Revenue dips at Kansas Star, Boot Hill casinos

People play the slots at the Kansas Star Casino in Mulvane.
People play the slots at the Kansas Star Casino in Mulvane. File photo

Kansans are spending more on lottery tickets and less on gambling at two of the state-owned casinos.

Income at the Kansas Star Casino in Mulvane dropped in fiscal year 2014 and is expected to decline further this year, according to reports to the Legislature on Tuesday.

Net gaming revenue for the casino was $181 million for fiscal year 2014, down from almost $192.2 million in fiscal year 2103, according to lottery officials.

The current revenue estimate for the casino this fiscal year is $179.5 million, but recent improvements at the casino are expected to push revenue back up to about $185 million by 2017.

Those numbers emerged during and after the annual report on the lottery from executive director Terry Presta to the Senate Federal and State Affairs Committee.
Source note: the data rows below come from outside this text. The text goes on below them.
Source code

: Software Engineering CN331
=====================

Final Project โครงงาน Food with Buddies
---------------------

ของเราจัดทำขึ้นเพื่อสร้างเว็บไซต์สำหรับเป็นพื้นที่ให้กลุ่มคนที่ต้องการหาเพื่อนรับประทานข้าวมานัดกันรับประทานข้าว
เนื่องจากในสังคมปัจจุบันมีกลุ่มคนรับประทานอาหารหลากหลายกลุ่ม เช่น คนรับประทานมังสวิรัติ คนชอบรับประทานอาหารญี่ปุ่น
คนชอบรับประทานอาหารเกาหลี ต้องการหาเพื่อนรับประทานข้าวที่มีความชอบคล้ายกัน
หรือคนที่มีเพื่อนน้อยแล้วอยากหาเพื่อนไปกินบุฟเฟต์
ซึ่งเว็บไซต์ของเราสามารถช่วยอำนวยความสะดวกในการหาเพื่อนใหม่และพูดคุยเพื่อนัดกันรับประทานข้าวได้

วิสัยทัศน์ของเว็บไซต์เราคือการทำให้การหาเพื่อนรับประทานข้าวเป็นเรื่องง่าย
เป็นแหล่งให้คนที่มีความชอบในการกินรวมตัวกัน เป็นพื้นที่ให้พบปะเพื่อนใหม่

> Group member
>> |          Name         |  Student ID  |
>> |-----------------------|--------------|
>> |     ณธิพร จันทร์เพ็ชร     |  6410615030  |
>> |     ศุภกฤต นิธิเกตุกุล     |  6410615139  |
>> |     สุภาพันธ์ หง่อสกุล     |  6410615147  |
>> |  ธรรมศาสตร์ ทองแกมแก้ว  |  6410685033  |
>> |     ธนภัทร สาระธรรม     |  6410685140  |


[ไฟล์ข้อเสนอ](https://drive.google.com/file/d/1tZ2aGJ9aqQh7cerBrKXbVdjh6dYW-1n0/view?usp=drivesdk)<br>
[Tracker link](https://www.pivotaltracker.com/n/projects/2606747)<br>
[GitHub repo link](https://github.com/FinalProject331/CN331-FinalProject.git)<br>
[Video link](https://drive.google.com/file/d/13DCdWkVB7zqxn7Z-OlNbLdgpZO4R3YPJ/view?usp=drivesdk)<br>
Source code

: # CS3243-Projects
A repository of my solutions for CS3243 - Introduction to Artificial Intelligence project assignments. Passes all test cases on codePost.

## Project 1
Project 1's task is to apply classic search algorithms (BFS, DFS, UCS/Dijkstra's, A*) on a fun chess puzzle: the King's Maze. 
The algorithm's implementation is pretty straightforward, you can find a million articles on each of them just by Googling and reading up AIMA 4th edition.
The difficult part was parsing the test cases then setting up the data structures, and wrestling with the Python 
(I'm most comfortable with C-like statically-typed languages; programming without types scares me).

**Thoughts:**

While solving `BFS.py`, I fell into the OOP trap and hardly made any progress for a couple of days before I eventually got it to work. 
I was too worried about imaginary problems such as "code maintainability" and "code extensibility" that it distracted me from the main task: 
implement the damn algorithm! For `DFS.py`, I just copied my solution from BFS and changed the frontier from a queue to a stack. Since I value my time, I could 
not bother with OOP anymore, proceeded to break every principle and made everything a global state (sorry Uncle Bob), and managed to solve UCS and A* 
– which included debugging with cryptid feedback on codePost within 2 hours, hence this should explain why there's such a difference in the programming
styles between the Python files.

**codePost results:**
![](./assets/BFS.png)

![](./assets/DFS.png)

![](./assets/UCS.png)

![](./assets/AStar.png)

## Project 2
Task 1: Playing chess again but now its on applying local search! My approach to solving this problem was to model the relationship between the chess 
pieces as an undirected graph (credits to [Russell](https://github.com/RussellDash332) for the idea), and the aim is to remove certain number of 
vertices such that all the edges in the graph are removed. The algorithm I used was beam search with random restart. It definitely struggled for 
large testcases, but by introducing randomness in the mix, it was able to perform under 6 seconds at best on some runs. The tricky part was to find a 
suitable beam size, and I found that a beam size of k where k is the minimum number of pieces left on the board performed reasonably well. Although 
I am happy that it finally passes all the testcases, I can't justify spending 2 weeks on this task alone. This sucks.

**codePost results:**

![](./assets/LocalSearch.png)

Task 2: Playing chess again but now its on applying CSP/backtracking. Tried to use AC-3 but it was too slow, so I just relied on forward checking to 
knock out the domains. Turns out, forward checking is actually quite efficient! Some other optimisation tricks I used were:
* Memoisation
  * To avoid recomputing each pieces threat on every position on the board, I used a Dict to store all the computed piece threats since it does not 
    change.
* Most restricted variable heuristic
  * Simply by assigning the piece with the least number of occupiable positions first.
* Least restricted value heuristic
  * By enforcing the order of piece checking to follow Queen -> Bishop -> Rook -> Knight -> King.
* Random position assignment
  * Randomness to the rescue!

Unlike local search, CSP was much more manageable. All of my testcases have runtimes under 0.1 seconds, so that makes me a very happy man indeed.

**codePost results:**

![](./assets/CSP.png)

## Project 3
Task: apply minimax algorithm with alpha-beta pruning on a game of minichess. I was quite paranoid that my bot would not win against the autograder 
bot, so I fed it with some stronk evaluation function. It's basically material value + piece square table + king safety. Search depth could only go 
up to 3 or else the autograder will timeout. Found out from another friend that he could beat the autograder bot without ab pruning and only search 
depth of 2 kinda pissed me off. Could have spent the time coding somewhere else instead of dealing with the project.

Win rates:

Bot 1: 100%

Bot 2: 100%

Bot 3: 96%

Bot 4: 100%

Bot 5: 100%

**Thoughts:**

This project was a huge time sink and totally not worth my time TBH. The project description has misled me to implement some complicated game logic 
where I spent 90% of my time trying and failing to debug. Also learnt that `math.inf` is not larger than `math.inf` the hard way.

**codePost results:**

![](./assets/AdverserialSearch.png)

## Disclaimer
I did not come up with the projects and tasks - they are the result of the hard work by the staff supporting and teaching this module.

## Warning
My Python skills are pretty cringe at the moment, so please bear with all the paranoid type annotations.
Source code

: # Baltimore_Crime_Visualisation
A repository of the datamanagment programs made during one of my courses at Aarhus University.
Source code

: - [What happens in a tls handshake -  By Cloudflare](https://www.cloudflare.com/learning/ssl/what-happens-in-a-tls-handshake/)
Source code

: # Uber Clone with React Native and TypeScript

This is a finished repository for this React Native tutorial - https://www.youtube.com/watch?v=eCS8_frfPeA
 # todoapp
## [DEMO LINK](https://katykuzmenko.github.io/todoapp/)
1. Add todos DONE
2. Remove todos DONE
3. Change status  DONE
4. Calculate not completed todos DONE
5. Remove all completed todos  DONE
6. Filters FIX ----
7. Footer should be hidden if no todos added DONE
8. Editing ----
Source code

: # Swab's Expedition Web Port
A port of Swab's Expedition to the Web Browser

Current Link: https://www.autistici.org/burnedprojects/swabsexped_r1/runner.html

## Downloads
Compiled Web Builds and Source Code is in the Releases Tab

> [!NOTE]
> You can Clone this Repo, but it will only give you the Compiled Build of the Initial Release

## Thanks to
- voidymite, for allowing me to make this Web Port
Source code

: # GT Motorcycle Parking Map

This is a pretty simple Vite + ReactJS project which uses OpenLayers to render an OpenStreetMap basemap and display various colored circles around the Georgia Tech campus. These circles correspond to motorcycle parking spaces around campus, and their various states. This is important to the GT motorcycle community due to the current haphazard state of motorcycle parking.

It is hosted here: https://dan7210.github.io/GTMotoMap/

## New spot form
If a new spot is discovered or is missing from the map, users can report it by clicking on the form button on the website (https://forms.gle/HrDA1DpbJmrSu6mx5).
The House Appropriations Committee also discussed the decline in casino revenue, which has reduced the state’s income from expanded gambling.

Presta said casino revenues are down across the country and overall, Kansas casinos fared better than most.

In the Appropriations Committee, Legislative Research fiscal analyst Dezeree Hodish said that the dip at the Kansas Star is part of the natural life cycle of a casino.

When a casino opens, “people who normally wouldn’t attend the casino (go) just to check it out and visit,” she said.

Now, that “has leveled off and really hit a plateau, and now we’re to just around where we think the revenue will be for that market,” she said.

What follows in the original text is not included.